EXERCISE INSTRUCTIONS -
Look through the material below. Return exactly the lines from the one with "vir, qui non" through the one with "fremuérunt gentes: *", both included.

GIVEN RECORDS -

**********

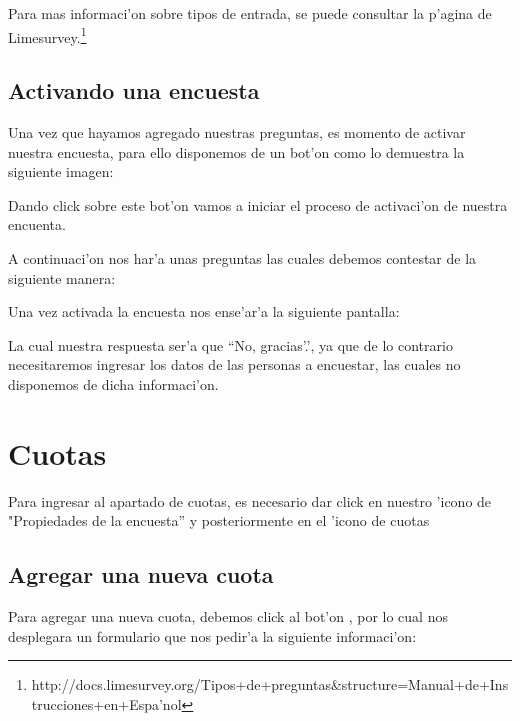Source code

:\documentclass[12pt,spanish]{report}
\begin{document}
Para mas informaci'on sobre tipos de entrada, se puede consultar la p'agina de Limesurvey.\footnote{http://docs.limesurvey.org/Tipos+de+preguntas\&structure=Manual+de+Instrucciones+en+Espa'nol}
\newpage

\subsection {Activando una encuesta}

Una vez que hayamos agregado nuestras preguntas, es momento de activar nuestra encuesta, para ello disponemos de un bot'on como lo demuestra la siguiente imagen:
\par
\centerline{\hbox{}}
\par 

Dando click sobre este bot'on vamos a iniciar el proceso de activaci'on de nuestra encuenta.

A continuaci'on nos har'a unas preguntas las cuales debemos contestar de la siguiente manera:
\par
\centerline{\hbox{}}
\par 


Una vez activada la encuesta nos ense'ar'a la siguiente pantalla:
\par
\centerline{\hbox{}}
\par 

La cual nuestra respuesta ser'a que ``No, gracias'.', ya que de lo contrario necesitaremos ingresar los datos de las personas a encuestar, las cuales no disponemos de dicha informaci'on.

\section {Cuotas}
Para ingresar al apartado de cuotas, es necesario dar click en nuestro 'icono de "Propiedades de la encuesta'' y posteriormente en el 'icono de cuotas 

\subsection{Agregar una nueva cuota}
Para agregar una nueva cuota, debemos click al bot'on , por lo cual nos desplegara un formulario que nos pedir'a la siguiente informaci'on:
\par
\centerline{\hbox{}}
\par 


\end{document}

**********

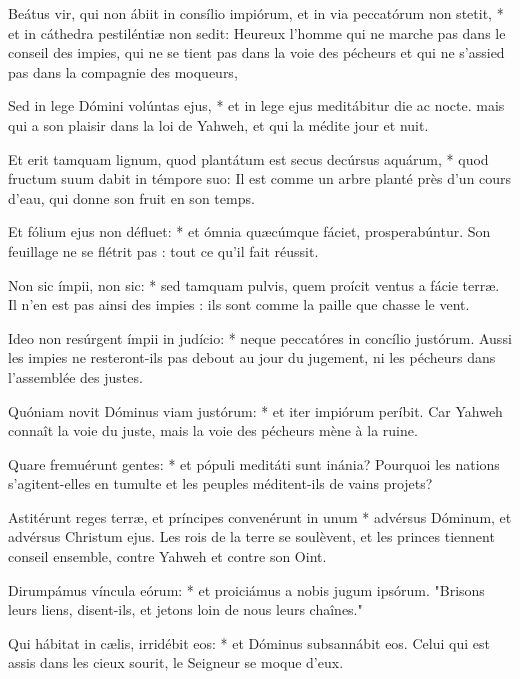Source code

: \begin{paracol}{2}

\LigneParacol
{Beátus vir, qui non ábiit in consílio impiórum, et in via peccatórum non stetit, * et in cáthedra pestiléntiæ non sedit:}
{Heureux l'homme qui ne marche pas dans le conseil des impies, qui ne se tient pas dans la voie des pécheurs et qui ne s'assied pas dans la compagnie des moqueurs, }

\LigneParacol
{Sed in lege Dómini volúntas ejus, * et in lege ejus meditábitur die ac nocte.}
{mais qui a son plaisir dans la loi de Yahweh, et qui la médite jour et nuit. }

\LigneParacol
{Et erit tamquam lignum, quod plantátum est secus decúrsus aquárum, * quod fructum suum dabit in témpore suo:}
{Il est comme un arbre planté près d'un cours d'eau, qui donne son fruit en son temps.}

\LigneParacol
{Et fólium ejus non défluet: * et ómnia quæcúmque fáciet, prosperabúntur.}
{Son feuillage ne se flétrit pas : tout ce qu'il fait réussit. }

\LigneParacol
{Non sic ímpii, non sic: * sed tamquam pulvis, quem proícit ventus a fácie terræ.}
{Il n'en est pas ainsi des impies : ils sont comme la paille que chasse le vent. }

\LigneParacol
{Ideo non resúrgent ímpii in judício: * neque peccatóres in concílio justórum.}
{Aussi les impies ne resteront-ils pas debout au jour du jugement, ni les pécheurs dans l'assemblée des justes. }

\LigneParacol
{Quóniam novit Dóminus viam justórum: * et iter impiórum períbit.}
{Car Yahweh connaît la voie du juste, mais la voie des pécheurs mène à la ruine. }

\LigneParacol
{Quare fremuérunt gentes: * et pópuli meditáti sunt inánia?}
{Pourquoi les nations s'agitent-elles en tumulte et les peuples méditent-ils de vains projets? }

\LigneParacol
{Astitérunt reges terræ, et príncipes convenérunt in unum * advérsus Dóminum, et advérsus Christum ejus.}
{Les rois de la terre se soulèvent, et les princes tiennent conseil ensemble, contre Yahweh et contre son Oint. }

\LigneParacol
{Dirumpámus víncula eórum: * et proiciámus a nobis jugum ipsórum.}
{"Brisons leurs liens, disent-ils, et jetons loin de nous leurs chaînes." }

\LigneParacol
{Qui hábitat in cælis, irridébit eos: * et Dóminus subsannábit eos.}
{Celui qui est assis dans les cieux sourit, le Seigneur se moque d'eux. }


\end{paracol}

**********

RESPONSE -
{Beátus vir, qui non ábiit in consílio impiórum, et in via peccatórum non stetit, * et in cáthedra pestiléntiæ non sedit:}
{Heureux l'homme qui ne marche pas dans le conseil des impies, qui ne se tient pas dans la voie des pécheurs et qui ne s'assied pas dans la compagnie des moqueurs, }

\LigneParacol
{Sed in lege Dómini volúntas ejus, * et in lege ejus meditábitur die ac nocte.}
{mais qui a son plaisir dans la loi de Yahweh, et qui la médite jour et nuit. }

\LigneParacol
{Et erit tamquam lignum, quod plantátum est secus decúrsus aquárum, * quod fructum suum dabit in témpore suo:}
{Il est comme un arbre planté près d'un cours d'eau, qui donne son fruit en son temps.}

\LigneParacol
{Et fólium ejus non défluet: * et ómnia quæcúmque fáciet, prosperabúntur.}
{Son feuillage ne se flétrit pas : tout ce qu'il fait réussit. }

\LigneParacol
{Non sic ímpii, non sic: * sed tamquam pulvis, quem proícit ventus a fácie terræ.}
{Il n'en est pas ainsi des impies : ils sont comme la paille que chasse le vent. }

\LigneParacol
{Ideo non resúrgent ímpii in judício: * neque peccatóres in concílio justórum.}
{Aussi les impies ne resteront-ils pas debout au jour du jugement, ni les pécheurs dans l'assemblée des justes. }

\LigneParacol
{Quóniam novit Dóminus viam justórum: * et iter impiórum períbit.}
{Car Yahweh connaît la voie du juste, mais la voie des pécheurs mène à la ruine. }

\LigneParacol
{Quare fremuérunt gentes: * et pópuli meditáti sunt inánia?}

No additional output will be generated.